Two observers blinded to clinicopathological features, MSI and JAK1 mutation status independently evaluated the stained slides. Expression of LMP7 and TAP1 was scored using a semiquantative scale as described previously [13, 28]. This score is based on the percentage of cells stained and the intensity of staining. The percentage of cells was scored on a 6 point scale with 0 for 0%, 1 for 1-5%, 2 for 5-25%, 3 for 25-50%, 4 for 50-75% and 5 for 75-100%. The intensity was scored on a 4 point scale with 0 indicating absence of staining and 3 indicating strong staining. The expression of LMP7, and TAP1 was categorized in impaired (score 0-2), normal (score 3-6) and upregulated (score 7-8) expression. For analysis of HLA class I expression, the percentage of tumor cells with membranous HCA2 and HC10 staining was quantified as previously described [16]. The expression of HLA class I was defined as follows: impaired HLA class I expression: less than 5% of tumor cells expressing both HCA2 and HC10, normal HLA class I expression; less than 5% of tumor cells expressing either of the markers, and upregulated HLA class I expression: 5% or more expressing both markers.

The number of CD8-positive T-cells was calculated using the average number of stained cells in 8 fields at 40x magnification.
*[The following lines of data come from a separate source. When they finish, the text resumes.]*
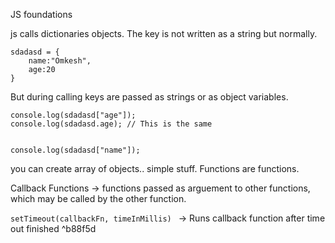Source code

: JS foundations

js calls dictionaries objects. The key is not written as a string but normally. 

```
sdadasd = {
	name:"Omkesh",
	age:20
}
```
But during calling keys are passed as strings or as object variables.

```
console.log(sdadasd["age"]);
console.log(sdadasd.age); // This is the same


console.log(sdadasd["name"]);
```


you can create array of objects.. simple stuff.
Functions are functions.

Callback Functions -> functions passed as arguement to other functions, which may be called by the other function.


```setTimeout(callbackFn, timeInMillis) ```
-> Runs callback function after time out finished ^b88f5d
The average was calculated for four locations: intraepithelial at the tumor center, intraepithelial at the invasive margin, intrastromal in the tumor center and intrastromal at the invasive margin. For statistical analysis values for CD8 were dichotomized using the median as a cut off.
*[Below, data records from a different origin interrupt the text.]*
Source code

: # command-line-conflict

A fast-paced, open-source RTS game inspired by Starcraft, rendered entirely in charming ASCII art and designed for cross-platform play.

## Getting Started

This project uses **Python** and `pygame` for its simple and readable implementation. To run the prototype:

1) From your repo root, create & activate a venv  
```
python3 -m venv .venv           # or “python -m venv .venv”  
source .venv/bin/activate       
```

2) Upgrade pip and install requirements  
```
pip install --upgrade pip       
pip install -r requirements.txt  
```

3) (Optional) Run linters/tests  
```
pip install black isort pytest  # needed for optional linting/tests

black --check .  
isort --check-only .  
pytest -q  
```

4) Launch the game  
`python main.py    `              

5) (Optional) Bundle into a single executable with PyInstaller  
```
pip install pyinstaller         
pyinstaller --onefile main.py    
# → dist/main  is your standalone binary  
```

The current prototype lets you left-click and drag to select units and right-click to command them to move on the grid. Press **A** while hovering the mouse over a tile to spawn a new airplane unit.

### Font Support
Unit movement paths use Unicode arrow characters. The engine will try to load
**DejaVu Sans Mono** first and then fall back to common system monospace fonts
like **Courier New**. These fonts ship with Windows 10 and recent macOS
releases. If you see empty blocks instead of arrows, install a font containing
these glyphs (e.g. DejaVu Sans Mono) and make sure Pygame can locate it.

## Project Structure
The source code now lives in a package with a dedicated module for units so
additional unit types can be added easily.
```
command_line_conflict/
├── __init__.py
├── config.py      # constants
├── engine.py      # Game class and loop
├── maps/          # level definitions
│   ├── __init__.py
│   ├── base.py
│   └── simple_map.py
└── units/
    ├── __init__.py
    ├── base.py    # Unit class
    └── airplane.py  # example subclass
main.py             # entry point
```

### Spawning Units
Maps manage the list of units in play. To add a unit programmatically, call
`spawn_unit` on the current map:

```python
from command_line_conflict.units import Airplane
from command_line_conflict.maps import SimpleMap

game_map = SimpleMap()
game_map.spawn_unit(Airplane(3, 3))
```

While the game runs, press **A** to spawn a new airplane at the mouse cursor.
The cancer genome atlas (TCGA) RNAseq data

Details of the TCGA RNAseq analysis have been previously reported [1]. Level 3 RSEM normalized RNA data profiled using the Illumina HiSeq RNAseq v2 were retrieved at the TCGA data portal. MSI events, differences in length of microsatellites, in 30 MSI EC patients were reported by Kim et al [4]. In total, 25 MSI endometrial cancers with both RSEM normalized and DNA slippage event data were informative for analysis.

Statistical analysis

JAK1 mutation status was compared between cases with and without microsatellite instability using Chi-square tests. Similarly, Chi-square tests were used to detect differences in expression of LMP7, TAP1, HLA class I and number of CD8-positive T-cells below or above the median for cases with and without JAK1 mutation. The non-parametric Mann-Whitney test was used for all comparisons of continuous data and Spearman's rho to analyze correlation between variables. RNAseq data was visualized by unsupervised clustering using RStudio.

To evaluate the impact of JAK1 mutation status on survival in MSI endometrial cancer patients that participated in the randomized PORTEC-1 and -2 clinical trials, time-to-event analyses were calculated from the date of randomization to date of recurrence (vaginal, pelvic and/or distant recurrence) or to date of death (overall survival); patients who were alive and without recurrence were censored at the date of last follow-up. Survival curves were calculated using the Kaplan—Meier method with log-rank test.

Analyses were performed using SPSS (v20, IBM statistics, Chicago, IL, USA).